* [Problem description]:
The records are given next. Repeat each one exactly.
:::
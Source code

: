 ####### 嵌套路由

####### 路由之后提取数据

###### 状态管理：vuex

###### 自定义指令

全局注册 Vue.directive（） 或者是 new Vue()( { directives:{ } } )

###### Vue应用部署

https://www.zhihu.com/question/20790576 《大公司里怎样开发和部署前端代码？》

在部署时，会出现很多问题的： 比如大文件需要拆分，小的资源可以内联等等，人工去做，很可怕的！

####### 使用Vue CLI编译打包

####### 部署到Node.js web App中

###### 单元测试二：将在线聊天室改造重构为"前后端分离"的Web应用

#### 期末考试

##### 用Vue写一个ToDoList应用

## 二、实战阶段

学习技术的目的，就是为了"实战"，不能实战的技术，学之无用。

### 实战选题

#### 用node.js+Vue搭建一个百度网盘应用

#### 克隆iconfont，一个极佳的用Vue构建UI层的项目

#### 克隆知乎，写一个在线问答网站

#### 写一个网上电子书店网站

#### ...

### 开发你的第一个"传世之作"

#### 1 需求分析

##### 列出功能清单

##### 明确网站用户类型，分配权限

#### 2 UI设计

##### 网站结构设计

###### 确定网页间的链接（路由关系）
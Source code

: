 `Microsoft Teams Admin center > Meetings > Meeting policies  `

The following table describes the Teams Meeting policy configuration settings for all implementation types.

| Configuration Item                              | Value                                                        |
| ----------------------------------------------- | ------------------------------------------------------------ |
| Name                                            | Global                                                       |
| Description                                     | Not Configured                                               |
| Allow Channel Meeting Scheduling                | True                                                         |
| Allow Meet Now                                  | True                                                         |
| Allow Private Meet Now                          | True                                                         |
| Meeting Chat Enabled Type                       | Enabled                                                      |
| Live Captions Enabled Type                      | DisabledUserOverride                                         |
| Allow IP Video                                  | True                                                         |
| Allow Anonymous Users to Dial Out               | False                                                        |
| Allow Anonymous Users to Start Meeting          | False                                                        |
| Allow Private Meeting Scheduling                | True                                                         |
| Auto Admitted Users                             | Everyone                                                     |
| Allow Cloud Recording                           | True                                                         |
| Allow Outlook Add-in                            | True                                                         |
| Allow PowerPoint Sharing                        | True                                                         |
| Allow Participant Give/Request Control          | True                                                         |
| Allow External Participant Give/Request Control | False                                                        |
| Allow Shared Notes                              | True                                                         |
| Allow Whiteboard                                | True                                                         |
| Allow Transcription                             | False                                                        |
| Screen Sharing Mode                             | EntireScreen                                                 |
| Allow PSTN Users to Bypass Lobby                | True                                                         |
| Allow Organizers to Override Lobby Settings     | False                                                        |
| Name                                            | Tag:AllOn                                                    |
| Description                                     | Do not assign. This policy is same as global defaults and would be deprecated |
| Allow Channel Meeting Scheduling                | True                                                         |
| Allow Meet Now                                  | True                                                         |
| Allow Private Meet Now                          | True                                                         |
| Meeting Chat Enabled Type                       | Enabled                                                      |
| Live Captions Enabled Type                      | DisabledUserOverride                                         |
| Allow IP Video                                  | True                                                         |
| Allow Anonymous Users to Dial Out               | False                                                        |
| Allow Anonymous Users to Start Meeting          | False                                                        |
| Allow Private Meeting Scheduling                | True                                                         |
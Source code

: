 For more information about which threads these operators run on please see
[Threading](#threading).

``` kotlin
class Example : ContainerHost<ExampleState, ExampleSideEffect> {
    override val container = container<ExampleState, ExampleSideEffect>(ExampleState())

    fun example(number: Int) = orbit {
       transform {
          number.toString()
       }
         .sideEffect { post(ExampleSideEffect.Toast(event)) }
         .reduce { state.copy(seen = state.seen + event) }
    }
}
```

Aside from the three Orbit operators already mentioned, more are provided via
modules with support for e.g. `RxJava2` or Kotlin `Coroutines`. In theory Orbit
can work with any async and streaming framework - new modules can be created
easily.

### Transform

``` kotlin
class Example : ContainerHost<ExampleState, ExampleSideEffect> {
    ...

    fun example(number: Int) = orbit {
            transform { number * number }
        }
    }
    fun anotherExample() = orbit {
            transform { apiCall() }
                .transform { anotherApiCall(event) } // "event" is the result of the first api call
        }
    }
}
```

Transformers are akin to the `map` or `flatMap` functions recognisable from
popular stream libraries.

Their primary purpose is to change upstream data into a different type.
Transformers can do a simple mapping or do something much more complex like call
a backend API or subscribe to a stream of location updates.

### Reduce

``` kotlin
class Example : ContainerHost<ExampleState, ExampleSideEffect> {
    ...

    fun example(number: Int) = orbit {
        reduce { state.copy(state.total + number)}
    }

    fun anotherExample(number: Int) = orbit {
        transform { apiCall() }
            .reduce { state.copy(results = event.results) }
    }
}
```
:::
* [Output]:
Source code

: ####### 嵌套路由

####### 路由之后提取数据

###### 状态管理：vuex

###### 自定义指令

全局注册 Vue.directive（） 或者是 new Vue()( { directives:{ } } )

###### Vue应用部署

https://www.zhihu.com/question/20790576 《大公司里怎样开发和部署前端代码？》

在部署时，会出现很多问题的： 比如大文件需要拆分，小的资源可以内联等等，人工去做，很可怕的！

####### 使用Vue CLI编译打包

####### 部署到Node.js web App中

###### 单元测试二：将在线聊天室改造重构为"前后端分离"的Web应用

#### 期末考试

##### 用Vue写一个ToDoList应用

## 二、实战阶段

学习技术的目的，就是为了"实战"，不能实战的技术，学之无用。

### 实战选题

#### 用node.js+Vue搭建一个百度网盘应用

#### 克隆iconfont，一个极佳的用Vue构建UI层的项目

#### 克隆知乎，写一个在线问答网站

#### 写一个网上电子书店网站

#### ...

### 开发你的第一个"传世之作"

#### 1 需求分析

##### 列出功能清单

##### 明确网站用户类型，分配权限

#### 2 UI设计

##### 网站结构设计

###### 确定网页间的链接（路由关系）
Source code

: `Microsoft Teams Admin center > Meetings > Meeting policies  `

The following table describes the Teams Meeting policy configuration settings for all implementation types.

| Configuration Item                              | Value                                                        |
| ----------------------------------------------- | ------------------------------------------------------------ |
| Name                                            | Global                                                       |
| Description                                     | Not Configured                                               |
| Allow Channel Meeting Scheduling                | True                                                         |
| Allow Meet Now                                  | True                                                         |
| Allow Private Meet Now                          | True                                                         |
| Meeting Chat Enabled Type                       | Enabled                                                      |
| Live Captions Enabled Type                      | DisabledUserOverride                                         |
| Allow IP Video                                  | True                                                         |
| Allow Anonymous Users to Dial Out               | False                                                        |
| Allow Anonymous Users to Start Meeting          | False                                                        |
| Allow Private Meeting Scheduling                | True                                                         |
| Auto Admitted Users                             | Everyone                                                     |
| Allow Cloud Recording                           | True                                                         |
| Allow Outlook Add-in                            | True                                                         |
| Allow PowerPoint Sharing                        | True                                                         |
| Allow Participant Give/Request Control          | True                                                         |
| Allow External Participant Give/Request Control | False                                                        |
| Allow Shared Notes                              | True                                                         |
| Allow Whiteboard                                | True                                                         |
| Allow Transcription                             | False                                                        |
| Screen Sharing Mode                             | EntireScreen                                                 |
| Allow PSTN Users to Bypass Lobby                | True                                                         |
| Allow Organizers to Override Lobby Settings     | False                                                        |
| Name                                            | Tag:AllOn                                                    |
| Description                                     | Do not assign. This policy is same as global defaults and would be deprecated |
| Allow Channel Meeting Scheduling                | True                                                         |
| Allow Meet Now                                  | True                                                         |
| Allow Private Meet Now                          | True                                                         |
| Meeting Chat Enabled Type                       | Enabled                                                      |
| Live Captions Enabled Type                      | DisabledUserOverride                                         |
| Allow IP Video                                  | True                                                         |
| Allow Anonymous Users to Dial Out               | False                                                        |
| Allow Anonymous Users to Start Meeting          | False                                                        |
| Allow Private Meeting Scheduling                | True                                                         |
Source code

: For more information about which threads these operators run on please see
[Threading](#threading).

``` kotlin
class Example : ContainerHost<ExampleState, ExampleSideEffect> {
    override val container = container<ExampleState, ExampleSideEffect>(ExampleState())

    fun example(number: Int) = orbit {
       transform {
          number.toString()
       }
         .sideEffect { post(ExampleSideEffect.Toast(event)) }
         .reduce { state.copy(seen = state.seen + event) }
    }
}
```

Aside from the three Orbit operators already mentioned, more are provided via
modules with support for e.g. `RxJava2` or Kotlin `Coroutines`. In theory Orbit
can work with any async and streaming framework - new modules can be created
easily.

### Transform

``` kotlin
class Example : ContainerHost<ExampleState, ExampleSideEffect> {
    ...

    fun example(number: Int) = orbit {
            transform { number * number }
        }
    }
    fun anotherExample() = orbit {
            transform { apiCall() }
                .transform { anotherApiCall(event) } // "event" is the result of the first api call
        }
    }
}
```

Transformers are akin to the `map` or `flatMap` functions recognisable from
popular stream libraries.

Their primary purpose is to change upstream data into a different type.
Transformers can do a simple mapping or do something much more complex like call
a backend API or subscribe to a stream of location updates.

### Reduce

``` kotlin
class Example : ContainerHost<ExampleState, ExampleSideEffect> {
    ...

    fun example(number: Int) = orbit {
        reduce { state.copy(state.total + number)}
    }

    fun anotherExample(number: Int) = orbit {
        transform { apiCall() }
            .reduce { state.copy(results = event.results) }
    }
}
```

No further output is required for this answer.